そこで手頃なOCRサービスを探していたところ、Alibaba Cloudで提供されているContent Moderation v1.0にOCR機能があることを知りました。
1,000枚あたりの料金が
0.504 USD以下(上海リージョン)
0.850 USD以下(シンガポールリージョン)
と、かなりお手頃。
どのようなものかと気になったのでこちらの手順に沿って試してみます。
1. Pythonの仮想環境を作成する
uvを使います
% uv init ocrtest && cd ocrtest
Initialized project `ocrtest` at `/Users/user/ocrtest`
2. Python SDKを導入する
次が必要です
- https://pypi.org/project/aliyun-python-sdk-core-v3/
- https://pypi.org/project/aliyun-python-sdk-green/
- こちらのインストール手順にあるzipファイル
uv add
でSDKのパッケージを追加し、
% uv add aliyun-python-sdk-core-v3 aliyun-python-sdk-green
Using CPython 3.11.10 interpreter at: /Users/user/.asdf/installs/python/3.11.10/bin/python
Creating virtual environment at: .venv
Resolved 8 packages in 440ms
Built aliyun-python-sdk-core==2.16.0
Prepared 2 packages in 2.09s
Installed 7 packages in 76ms
+ aliyun-python-sdk-core==2.16.0
+ aliyun-python-sdk-core-v3==2.13.33
+ aliyun-python-sdk-green==3.6.6
+ cffi==1.17.1
+ cryptography==43.0.3
+ jmespath==0.10.0
+ pycparser==2.22
ダウンロードしたzipファイルのextension以下を
./.venv/lib/python3.11/site-packages/aliyunsdkgreen/request/
へコピーしました。
3. アクセスキーを設定する
AccessKey Managementで作成したIDとシークレットをそれぞれ環境変数に設定します。
% export ALIBABA_CLOUD_ACCESS_KEY_ID=<AccessKey ID>
% export ALIBABA_CLOUD_ACCESS_KEY_SECRET=<AccessKey Secret>
4. Content Moderationを有効化する
コンソールからは見つけることができなかったので、公式サイトの製品ページからEnable Nowへ進みます。
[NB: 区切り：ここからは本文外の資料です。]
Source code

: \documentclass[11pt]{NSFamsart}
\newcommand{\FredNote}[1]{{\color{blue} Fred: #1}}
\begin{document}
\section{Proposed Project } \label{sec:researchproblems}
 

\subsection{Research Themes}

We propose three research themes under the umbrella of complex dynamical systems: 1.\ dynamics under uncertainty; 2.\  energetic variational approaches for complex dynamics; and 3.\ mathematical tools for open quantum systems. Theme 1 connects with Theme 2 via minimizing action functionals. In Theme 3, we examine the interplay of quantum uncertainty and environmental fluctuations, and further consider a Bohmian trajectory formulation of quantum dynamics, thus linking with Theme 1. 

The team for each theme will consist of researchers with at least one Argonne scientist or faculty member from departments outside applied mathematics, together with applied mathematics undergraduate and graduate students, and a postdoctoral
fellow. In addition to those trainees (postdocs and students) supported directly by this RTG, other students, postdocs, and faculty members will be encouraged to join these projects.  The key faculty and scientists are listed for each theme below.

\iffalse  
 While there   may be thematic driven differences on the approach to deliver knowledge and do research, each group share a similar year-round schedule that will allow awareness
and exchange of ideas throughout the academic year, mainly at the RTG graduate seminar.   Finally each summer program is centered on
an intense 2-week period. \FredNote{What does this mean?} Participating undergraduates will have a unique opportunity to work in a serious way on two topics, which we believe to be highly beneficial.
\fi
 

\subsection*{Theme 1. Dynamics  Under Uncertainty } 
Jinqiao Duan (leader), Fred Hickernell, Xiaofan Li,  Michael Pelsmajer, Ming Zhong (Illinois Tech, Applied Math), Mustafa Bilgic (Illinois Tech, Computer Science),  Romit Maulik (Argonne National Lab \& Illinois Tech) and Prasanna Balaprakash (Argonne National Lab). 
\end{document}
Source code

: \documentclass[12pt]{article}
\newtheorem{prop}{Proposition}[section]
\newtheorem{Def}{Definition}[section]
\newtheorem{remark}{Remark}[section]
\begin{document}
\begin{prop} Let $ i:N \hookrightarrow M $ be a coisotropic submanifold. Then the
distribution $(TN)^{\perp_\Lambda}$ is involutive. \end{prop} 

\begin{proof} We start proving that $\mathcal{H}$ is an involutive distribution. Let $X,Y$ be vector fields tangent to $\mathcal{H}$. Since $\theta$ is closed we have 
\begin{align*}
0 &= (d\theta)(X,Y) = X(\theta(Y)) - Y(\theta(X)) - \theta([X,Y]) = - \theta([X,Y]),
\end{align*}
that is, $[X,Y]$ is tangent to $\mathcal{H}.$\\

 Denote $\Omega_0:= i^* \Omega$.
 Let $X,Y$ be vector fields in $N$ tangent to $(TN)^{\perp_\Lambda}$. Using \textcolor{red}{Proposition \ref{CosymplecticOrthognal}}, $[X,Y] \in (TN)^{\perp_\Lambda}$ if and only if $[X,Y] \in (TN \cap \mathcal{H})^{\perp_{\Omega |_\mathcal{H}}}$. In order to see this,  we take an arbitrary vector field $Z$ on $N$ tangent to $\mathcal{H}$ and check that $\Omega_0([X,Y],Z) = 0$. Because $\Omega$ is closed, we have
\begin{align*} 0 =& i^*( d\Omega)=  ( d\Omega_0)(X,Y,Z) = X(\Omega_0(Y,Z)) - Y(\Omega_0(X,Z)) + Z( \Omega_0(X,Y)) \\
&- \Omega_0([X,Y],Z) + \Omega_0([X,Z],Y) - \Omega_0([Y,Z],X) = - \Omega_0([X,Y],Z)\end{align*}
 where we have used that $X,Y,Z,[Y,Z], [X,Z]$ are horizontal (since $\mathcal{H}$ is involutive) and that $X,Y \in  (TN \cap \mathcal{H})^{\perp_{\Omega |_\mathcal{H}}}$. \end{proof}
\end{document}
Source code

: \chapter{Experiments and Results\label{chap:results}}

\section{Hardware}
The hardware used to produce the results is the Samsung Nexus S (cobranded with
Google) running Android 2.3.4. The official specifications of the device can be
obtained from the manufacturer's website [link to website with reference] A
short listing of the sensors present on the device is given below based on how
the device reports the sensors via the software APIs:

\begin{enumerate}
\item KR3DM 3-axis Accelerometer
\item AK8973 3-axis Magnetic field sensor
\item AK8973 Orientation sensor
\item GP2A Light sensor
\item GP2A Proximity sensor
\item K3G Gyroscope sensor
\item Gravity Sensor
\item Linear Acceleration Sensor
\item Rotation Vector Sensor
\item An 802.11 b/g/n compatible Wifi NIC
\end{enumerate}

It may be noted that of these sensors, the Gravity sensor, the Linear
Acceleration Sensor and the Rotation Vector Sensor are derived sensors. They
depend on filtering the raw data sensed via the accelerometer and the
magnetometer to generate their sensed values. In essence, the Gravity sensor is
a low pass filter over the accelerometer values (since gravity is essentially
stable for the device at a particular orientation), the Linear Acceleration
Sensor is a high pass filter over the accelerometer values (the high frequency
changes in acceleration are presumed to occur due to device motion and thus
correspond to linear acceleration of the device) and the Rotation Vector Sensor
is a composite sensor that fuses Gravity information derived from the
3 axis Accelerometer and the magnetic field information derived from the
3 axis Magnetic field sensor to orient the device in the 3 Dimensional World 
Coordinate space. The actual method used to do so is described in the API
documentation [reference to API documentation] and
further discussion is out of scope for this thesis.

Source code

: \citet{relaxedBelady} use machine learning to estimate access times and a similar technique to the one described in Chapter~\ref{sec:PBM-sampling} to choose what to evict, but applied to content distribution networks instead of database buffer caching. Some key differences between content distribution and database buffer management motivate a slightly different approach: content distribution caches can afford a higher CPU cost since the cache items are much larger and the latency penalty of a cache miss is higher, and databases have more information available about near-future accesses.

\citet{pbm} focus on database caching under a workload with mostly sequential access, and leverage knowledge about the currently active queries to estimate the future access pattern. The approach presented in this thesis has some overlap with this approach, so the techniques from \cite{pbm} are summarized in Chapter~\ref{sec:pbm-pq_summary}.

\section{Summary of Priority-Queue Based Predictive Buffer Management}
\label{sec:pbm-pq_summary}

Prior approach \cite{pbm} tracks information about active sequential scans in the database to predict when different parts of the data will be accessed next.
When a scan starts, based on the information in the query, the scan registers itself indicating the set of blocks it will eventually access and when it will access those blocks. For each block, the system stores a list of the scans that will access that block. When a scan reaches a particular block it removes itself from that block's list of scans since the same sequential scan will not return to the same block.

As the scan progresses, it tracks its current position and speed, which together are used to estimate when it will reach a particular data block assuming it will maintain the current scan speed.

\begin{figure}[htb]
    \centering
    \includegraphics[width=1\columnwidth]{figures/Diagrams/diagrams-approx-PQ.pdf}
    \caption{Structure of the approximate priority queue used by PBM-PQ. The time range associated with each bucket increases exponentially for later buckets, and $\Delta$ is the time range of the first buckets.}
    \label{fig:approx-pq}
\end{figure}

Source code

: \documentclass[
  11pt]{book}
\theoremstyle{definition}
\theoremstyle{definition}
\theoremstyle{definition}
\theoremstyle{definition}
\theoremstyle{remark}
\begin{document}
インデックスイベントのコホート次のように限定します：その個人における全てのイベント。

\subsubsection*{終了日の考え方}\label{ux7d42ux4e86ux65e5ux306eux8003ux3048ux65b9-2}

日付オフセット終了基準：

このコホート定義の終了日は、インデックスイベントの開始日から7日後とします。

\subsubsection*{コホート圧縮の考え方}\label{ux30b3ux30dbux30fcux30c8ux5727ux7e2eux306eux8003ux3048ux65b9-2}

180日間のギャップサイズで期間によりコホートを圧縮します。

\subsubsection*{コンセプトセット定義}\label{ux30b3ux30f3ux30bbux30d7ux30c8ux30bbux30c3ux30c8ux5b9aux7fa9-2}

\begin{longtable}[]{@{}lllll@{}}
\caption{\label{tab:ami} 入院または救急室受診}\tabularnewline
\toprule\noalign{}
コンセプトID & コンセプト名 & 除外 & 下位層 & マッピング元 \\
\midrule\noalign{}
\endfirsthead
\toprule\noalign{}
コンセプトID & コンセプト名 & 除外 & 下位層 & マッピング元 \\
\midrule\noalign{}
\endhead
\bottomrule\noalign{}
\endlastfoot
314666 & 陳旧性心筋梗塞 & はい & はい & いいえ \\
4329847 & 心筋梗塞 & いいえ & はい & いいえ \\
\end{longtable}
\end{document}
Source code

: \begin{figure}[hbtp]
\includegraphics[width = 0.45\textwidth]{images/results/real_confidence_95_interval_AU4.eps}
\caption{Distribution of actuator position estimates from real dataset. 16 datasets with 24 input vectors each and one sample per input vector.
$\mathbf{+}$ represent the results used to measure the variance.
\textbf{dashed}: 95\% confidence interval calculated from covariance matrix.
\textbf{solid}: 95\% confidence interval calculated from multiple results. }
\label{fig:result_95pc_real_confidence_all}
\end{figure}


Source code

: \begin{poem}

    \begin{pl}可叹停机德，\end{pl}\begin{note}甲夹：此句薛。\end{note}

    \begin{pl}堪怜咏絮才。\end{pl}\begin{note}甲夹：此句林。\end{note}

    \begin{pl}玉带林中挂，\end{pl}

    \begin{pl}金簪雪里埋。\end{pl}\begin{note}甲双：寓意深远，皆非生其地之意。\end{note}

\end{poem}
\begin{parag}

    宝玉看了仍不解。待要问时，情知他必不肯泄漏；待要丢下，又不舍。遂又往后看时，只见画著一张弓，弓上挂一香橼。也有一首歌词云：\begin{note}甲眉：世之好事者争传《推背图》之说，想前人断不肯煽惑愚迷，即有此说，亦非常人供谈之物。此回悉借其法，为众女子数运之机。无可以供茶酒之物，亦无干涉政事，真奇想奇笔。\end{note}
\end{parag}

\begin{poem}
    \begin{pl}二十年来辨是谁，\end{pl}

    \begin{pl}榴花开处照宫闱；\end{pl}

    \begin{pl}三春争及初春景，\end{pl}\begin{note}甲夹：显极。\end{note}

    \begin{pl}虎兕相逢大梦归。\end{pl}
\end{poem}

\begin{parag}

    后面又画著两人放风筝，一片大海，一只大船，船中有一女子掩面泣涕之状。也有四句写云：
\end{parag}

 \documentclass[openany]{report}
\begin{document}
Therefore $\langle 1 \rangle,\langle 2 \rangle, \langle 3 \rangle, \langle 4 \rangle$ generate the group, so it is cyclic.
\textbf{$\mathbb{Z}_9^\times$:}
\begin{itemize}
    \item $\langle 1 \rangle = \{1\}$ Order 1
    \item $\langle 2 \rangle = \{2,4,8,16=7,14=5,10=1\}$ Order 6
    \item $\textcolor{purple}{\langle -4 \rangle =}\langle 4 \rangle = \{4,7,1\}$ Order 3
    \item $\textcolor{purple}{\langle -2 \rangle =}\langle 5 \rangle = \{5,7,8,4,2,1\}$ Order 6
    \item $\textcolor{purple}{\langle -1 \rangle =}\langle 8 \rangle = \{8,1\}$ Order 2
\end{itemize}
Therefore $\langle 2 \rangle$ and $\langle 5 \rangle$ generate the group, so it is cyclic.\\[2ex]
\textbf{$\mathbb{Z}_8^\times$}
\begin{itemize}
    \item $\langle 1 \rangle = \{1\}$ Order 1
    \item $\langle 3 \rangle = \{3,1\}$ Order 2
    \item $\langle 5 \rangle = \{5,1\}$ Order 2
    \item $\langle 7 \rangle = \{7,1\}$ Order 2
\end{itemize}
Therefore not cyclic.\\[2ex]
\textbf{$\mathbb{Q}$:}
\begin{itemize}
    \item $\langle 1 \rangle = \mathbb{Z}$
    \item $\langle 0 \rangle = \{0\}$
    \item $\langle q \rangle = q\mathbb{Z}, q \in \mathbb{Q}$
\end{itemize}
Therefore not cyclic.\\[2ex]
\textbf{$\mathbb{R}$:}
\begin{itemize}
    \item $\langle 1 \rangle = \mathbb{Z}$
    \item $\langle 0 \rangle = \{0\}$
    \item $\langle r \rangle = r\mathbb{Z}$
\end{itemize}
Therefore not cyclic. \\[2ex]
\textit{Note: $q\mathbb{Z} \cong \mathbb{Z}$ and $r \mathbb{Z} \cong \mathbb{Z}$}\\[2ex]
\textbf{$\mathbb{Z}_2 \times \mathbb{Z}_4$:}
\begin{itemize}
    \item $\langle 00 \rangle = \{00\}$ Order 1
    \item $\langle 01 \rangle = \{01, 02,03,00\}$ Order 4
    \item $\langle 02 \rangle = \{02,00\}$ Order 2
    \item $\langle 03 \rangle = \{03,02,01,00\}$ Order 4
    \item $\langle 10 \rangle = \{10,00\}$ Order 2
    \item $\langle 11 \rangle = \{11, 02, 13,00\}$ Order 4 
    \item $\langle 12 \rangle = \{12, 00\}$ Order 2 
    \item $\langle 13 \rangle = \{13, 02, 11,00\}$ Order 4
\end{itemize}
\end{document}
次の画面でActivate Nowを押すことで有効化が完了です。
OpenAPI Portalでサンプルコードをもらってくる
5.こちらのページからコードをコピペします
↓サンプルコードにbody(L26-34)を追加したもの ※ URLはGoogle画像検索から拝借しました
#!/usr/bin/env python
#coding=utf-8
import os
from aliyunsdkcore.client import AcsClient
from aliyunsdkcore.request import CommonRequest
from aliyunsdkcore.auth.credentials import AccessKeyCredential
from aliyunsdkcore.auth.credentials import StsTokenCredential
# Please ensure that the environment variables ALIBABA_CLOUD_ACCESS_KEY_ID and ALIBABA_CLOUD_ACCESS_KEY_SECRET are set.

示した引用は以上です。